EXERCISE DIRECTIONS: Set down exactly, from the records below, the line with "- **Healing Touch:**" through the line with "- **Cure:** If", and nothing else.
━━ GIVEN RECORDS ━━
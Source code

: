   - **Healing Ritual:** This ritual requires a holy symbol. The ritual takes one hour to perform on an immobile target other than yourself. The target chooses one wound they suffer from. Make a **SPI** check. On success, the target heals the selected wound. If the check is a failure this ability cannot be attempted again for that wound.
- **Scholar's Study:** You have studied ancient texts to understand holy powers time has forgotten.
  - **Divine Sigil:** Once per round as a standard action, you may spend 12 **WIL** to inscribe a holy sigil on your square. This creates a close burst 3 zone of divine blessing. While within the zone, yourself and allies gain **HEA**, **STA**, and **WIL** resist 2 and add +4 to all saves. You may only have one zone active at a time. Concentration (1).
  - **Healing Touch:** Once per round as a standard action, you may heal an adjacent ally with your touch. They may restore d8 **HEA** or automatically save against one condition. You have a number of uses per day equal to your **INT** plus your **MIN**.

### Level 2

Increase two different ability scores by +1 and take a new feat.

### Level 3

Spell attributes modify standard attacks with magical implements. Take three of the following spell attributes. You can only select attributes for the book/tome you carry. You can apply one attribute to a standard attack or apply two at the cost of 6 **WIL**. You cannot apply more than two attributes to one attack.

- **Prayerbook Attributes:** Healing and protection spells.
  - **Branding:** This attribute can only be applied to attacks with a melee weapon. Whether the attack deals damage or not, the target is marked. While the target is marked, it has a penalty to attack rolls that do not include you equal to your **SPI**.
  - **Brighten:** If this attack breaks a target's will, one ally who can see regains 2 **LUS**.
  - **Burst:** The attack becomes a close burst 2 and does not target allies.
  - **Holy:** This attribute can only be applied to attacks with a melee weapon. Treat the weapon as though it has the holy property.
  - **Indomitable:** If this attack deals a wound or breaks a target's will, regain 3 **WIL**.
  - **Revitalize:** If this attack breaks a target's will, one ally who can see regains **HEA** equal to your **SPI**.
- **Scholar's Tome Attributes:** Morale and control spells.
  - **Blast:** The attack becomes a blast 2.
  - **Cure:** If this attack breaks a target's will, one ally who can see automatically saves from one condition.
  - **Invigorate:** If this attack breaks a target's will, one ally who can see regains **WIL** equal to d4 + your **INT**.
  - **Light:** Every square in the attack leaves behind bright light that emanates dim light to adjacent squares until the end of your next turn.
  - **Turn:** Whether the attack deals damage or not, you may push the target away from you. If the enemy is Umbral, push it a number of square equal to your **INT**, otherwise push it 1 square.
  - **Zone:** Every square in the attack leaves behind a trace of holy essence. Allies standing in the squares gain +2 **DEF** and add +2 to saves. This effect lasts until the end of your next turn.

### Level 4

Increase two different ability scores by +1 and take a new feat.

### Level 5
━━━
━━ GIVEN RECORDS ━━
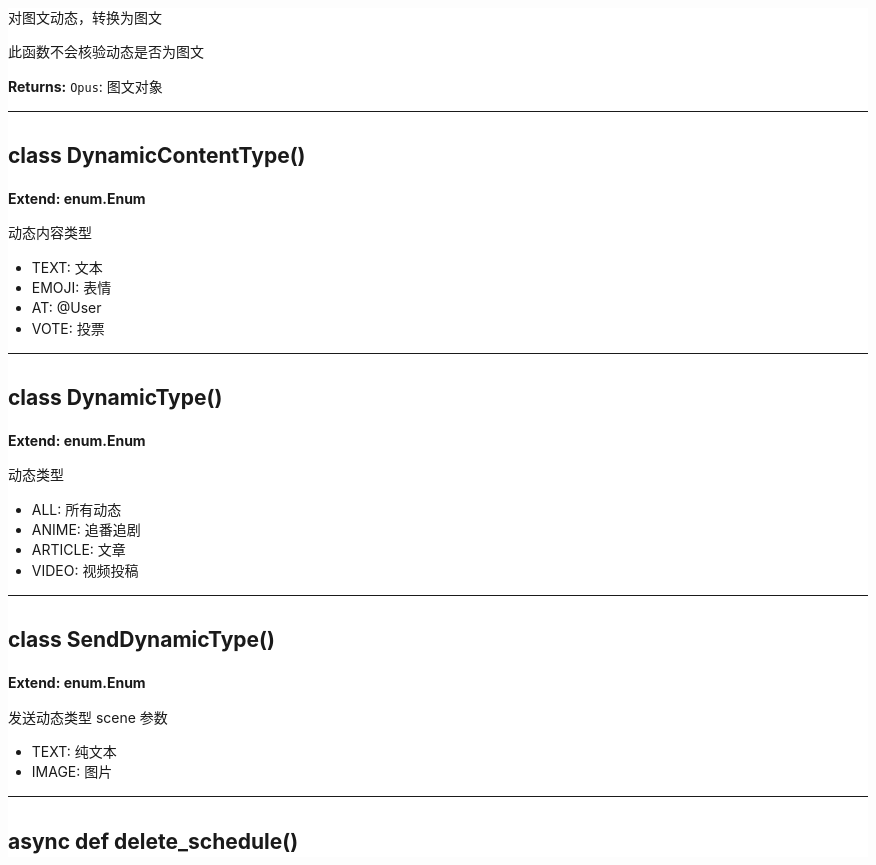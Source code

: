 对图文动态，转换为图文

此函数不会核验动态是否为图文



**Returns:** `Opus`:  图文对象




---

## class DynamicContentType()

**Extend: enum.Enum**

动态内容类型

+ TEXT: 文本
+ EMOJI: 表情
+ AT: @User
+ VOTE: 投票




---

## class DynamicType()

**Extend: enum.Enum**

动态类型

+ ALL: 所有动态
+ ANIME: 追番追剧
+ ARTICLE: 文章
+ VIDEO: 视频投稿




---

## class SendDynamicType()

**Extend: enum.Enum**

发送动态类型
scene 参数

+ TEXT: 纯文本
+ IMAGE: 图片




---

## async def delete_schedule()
━━━
REPLY:
  - **Healing Touch:** Once per round as a standard action, you may heal an adjacent ally with your touch. They may restore d8 **HEA** or automatically save against one condition. You have a number of uses per day equal to your **INT** plus your **MIN**.

### Level 2

Increase two different ability scores by +1 and take a new feat.

### Level 3

Spell attributes modify standard attacks with magical implements. Take three of the following spell attributes. You can only select attributes for the book/tome you carry. You can apply one attribute to a standard attack or apply two at the cost of 6 **WIL**. You cannot apply more than two attributes to one attack.

- **Prayerbook Attributes:** Healing and protection spells.
  - **Branding:** This attribute can only be applied to attacks with a melee weapon. Whether the attack deals damage or not, the target is marked. While the target is marked, it has a penalty to attack rolls that do not include you equal to your **SPI**.
  - **Brighten:** If this attack breaks a target's will, one ally who can see regains 2 **LUS**.
  - **Burst:** The attack becomes a close burst 2 and does not target allies.
  - **Holy:** This attribute can only be applied to attacks with a melee weapon. Treat the weapon as though it has the holy property.
  - **Indomitable:** If this attack deals a wound or breaks a target's will, regain 3 **WIL**.
  - **Revitalize:** If this attack breaks a target's will, one ally who can see regains **HEA** equal to your **SPI**.
- **Scholar's Tome Attributes:** Morale and control spells.
  - **Blast:** The attack becomes a blast 2.
  - **Cure:** If this attack breaks a target's will, one ally who can see automatically saves from one condition.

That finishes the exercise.